## [EXERCISE GOAL]
Once the line containing "backup purpose and" is found in the material below, it and every line after it should be transcribed exactly, with pictures left out and nothing added.

┄┄┄┄┄┄

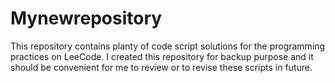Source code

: # Mynewrepository
This repository contains planty of code script solutions for the programming practices on LeeCode. I created this repository for
backup purpose and it should be convenient for me to review or to revise these scripts in future.

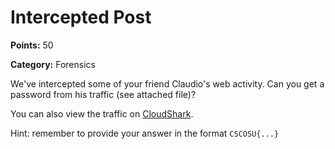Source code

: # Intercepted Post

**Points:** 50

**Category:** Forensics

We've intercepted some of your friend Claudio's web activity. Can you get a password from his traffic (see attached
file)?

You can also view the traffic on [CloudShark](https://www.cloudshark.org/captures/5d19d8de342c).

Hint: remember to provide your answer in the format `CSCOSU{...}`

┄┄┄┄┄┄

## [ANSWER]
backup purpose and it should be convenient for me to review or to revise these scripts in future.

Source code

: # Intercepted Post

**Points:** 50

**Category:** Forensics

We've intercepted some of your friend Claudio's web activity. Can you get a password from his traffic (see attached
file)?

You can also view the traffic on [CloudShark](https://www.cloudshark.org/captures/5d19d8de342c).

Hint: remember to provide your answer in the format `CSCOSU{...}`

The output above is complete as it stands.